Diritto e Fisco | Editoriale

Si può coprire il confine tra due terreni?

18 giugno 2018


Si può coprire il confine tra due terreni?

> Diritto e Fisco Pubblicato il 18 giugno 2018



Telo ombreggiante tra due terreni: è lecito se serve a tutelare la privacy?

Il tuo caro vicino ha posizionato, sulla recinzione tra le vostre proprietà, un telone verde di quelli da cantiere edile. Lo fa, a suo dire, per proteggere la propria privacy, ma a tuo avviso è solo un gesto per darti fastidio. La qualità del materiale usato e l’orrendo risultato estetico che ne deriva denuncia le sue reali intenzioni. Difatti, quando gli hai chiesto di valutare sistemi alternativi più “decorosi” (come una grata di legno abbellita da piante rampicanti, anche finte) lui si è fatto scudo delle possibilità economiche che, in questo momento, non gli consentono spese superiori. Insomma, sembra proprio che voglia indispettirti. È legittimo il suo comportamento? Si può coprire il confine tra due terreni o tra due proprietà? La risposta è stata fornita dalla giurisprudenza della Cassazione qualche anno fa [1]. Ecco cosa è stato detto a riguardo.

Il muro di confine

Se tra i due fondi è presente un muro di confine, questo è di proprietà comune. Ciascuno dei proprietari lo può elevare a proprie spese. La manutenzione spetta in misura uguale, salvo che gli interventi siano dovuti alla responsabilità di uno dei proprietari.

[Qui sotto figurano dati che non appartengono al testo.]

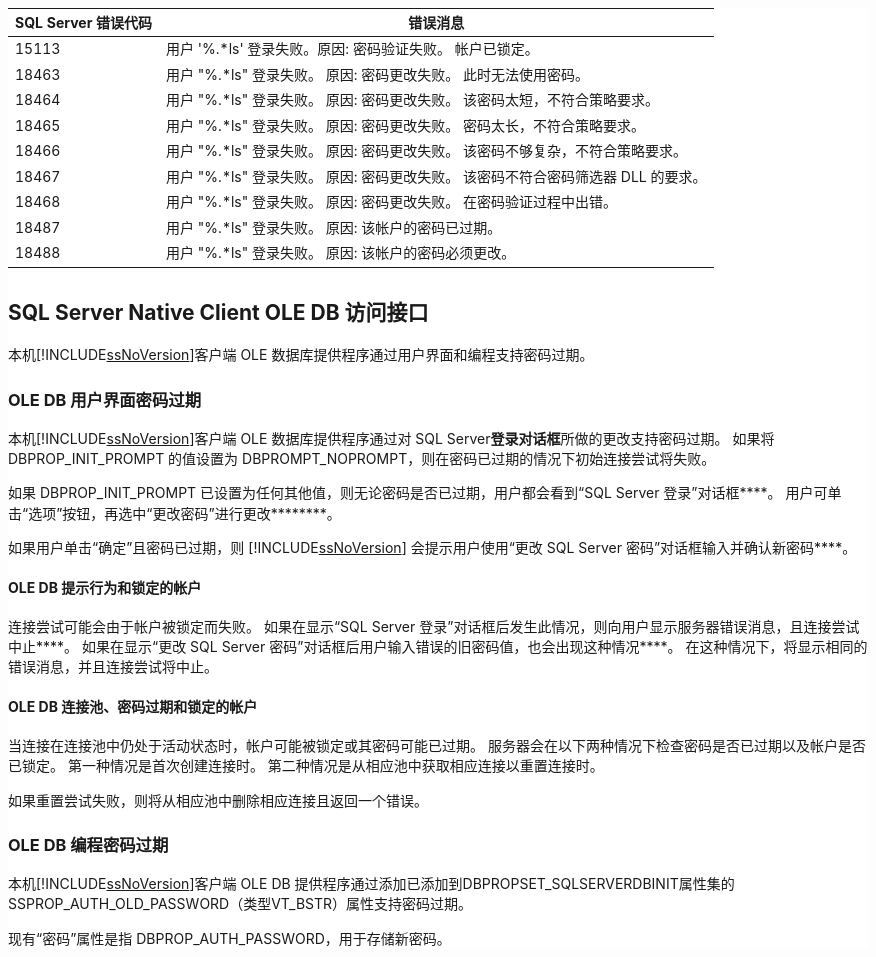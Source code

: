 |SQL Server 错误代码|错误消息|  
|---------------------------|-------------------|  
|15113|用户 '%.*ls' 登录失败。原因: 密码验证失败。 帐户已锁定。|  
|18463|用户 "%.*ls" 登录失败。 原因: 密码更改失败。 此时无法使用密码。|  
|18464|用户 "%.*ls" 登录失败。 原因: 密码更改失败。 该密码太短，不符合策略要求。|  
|18465|用户 "%.*ls" 登录失败。 原因: 密码更改失败。 密码太长，不符合策略要求。|  
|18466|用户 "%.*ls" 登录失败。 原因: 密码更改失败。 该密码不够复杂，不符合策略要求。|  
|18467|用户 "%.*ls" 登录失败。 原因: 密码更改失败。 该密码不符合密码筛选器 DLL 的要求。|  
|18468|用户 "%.*ls" 登录失败。 原因: 密码更改失败。 在密码验证过程中出错。|  
|18487|用户 "%.*ls" 登录失败。 原因: 该帐户的密码已过期。|  
|18488|用户 "%.*ls" 登录失败。 原因: 该帐户的密码必须更改。|  
  
## <a name="sql-server-native-client-ole-db-provider"></a>SQL Server Native Client OLE DB 访问接口  
 本机[!INCLUDE[ssNoVersion](../../../includes/ssnoversion-md.md)]客户端 OLE 数据库提供程序通过用户界面和编程支持密码过期。  
  
### <a name="ole-db-user-interface-password-expiration"></a>OLE DB 用户界面密码过期  
 本机[!INCLUDE[ssNoVersion](../../../includes/ssnoversion-md.md)]客户端 OLE 数据库提供程序通过对 SQL Server**登录对话框**所做的更改支持密码过期。 如果将 DBPROP_INIT_PROMPT 的值设置为 DBPROMPT_NOPROMPT，则在密码已过期的情况下初始连接尝试将失败。  
  
 如果 DBPROP_INIT_PROMPT 已设置为任何其他值，则无论密码是否已过期，用户都会看到“SQL Server 登录”对话框****。 用户可单击“选项”按钮，再选中“更改密码”进行更改********。  
  
 如果用户单击“确定”且密码已过期，则 [!INCLUDE[ssNoVersion](../../../includes/ssnoversion-md.md)] 会提示用户使用“更改 SQL Server 密码”对话框输入并确认新密码****。  
  
#### <a name="ole-db-prompt-behavior-and-locked-accounts"></a>OLE DB 提示行为和锁定的帐户  
 连接尝试可能会由于帐户被锁定而失败。 如果在显示“SQL Server 登录”对话框后发生此情况，则向用户显示服务器错误消息，且连接尝试中止****。 如果在显示“更改 SQL Server 密码”对话框后用户输入错误的旧密码值，也会出现这种情况****。 在这种情况下，将显示相同的错误消息，并且连接尝试将中止。  
  
#### <a name="ole-db-connection-pooling-password-expiration-and-locked-accounts"></a>OLE DB 连接池、密码过期和锁定的帐户  
 当连接在连接池中仍处于活动状态时，帐户可能被锁定或其密码可能已过期。 服务器会在以下两种情况下检查密码是否已过期以及帐户是否已锁定。 第一种情况是首次创建连接时。 第二种情况是从相应池中获取相应连接以重置连接时。  
  
 如果重置尝试失败，则将从相应池中删除相应连接且返回一个错误。  
  
### <a name="ole-db-programmatic-password-expiration"></a>OLE DB 编程密码过期  
 本机[!INCLUDE[ssNoVersion](../../../includes/ssnoversion-md.md)]客户端 OLE DB 提供程序通过添加已添加到DBPROPSET_SQLSERVERDBINIT属性集的SSPROP_AUTH_OLD_PASSWORD（类型VT_BSTR）属性支持密码过期。  
  
 现有“密码”属性是指 DBPROP_AUTH_PASSWORD，用于存储新密码。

Il muro divisorio si presume comune tra i proprietari dei due terreni confinanti quando:

  1. sorge sul suolo comune ad entrambi i proprietari;
  2. divide proprietà appartenenti a diversi proprietari;
  3. le proprietà che divide hanno la stessa natura, ossia tra loro omogenee (ciò avviene nel caso in cui il muro divida due giardini o due cortili o due orti e non nel caso in cui divida un orto da un giardino.

La legge presume invece la proprietà esclusiva del muro divisorio quando su di esso esistono alcuni segni. In particolare, il muro è di proprietà esclusiva del fondo:

  • verso cui insiste un piovente (piccolo tetto sulla sommità del muro destinato a far scorrere l’acqua piovana);
  • verso cui si presentano sporgenze ed altri segni indicatori (cornicioni, mensole e simili, vani che si addentrano oltre la metà della grossezza del muro).

Tuttavia, se uno o più segni esistono da entrambe le parti, il muro si presume comune ma in ogni caso, il piovente prevale sugli altri segni.

Altre recinzioni

Il confine tra due terreni può essere segnato anche da altre recinzioni come un cancello, una grata, ecc. In tal caso, la proprietà spetta a chi ha eseguito l’opera.

Divieto di atti emulativi

Tra vicini, la legge vieta i cosiddetti atti emulativi, ossia quegli atti di esercizio della proprietà che non comportano alcuna utilità per il titolare ma sono diretti solo ad arrecare fastidio al vicino. Affinché si possa parlare di atti emulativi non è sufficiente che il comportamento incriminato arrechi un danno o una molestia al vicino di casa, ma occorre anche che il fatto sia posto in essere solo ed esclusivamente per tale fine, senza essere sorretto da altra giustificazione di natura utilitaristica dal punto di vista economico e sociale.

Su questa linea bisogna stabilire fin dove è possibile usare recinzioni e teli oscuranti e quando questi sono diretti a tutelare la privacy e quando invece a molestare il vicino.

Telo sul confine tra due proprietà

A riguardo la Cassazione ha detto che l’apposizione di un telo verde sulla rete divisoria tra due proprietà, per tutelare la propria privacy, non può essere considerato un atto emulativo. Esso infatti ha il preciso scopo di preservare la proprietà da occhi indiscreti. Il vicino di casa non può imporre, quindi, opere o materiali più costosi, salvo contribuire alla spesa (divenendone così comproprietario al 50%). 

Circa il fatto che un semplice telo verde sarebbe inidoneo a garantire in modo effettivo la privacy, visto che comunque resta sempre possibile affacciarsi oltre ad esso, la Cassazione ritiene che ciò non sia rilevante. Difatti, il carattere emulativo come limite al diritto di proprietà, esercitabile dal confinante, deve essere valutato in termini restrittivi, anche quale residua utilità: per cui seppure l’opera può non rispondere completamente ai requisiti funzionali che ne giustificano la realizzazione, tuttavia la obiettiva idoneità a soddisfarli in gran parte esclude che si possa parlare di atti emulativi.  

note

[1] Cass. sent. n. 7805/12 del 23.11.2012.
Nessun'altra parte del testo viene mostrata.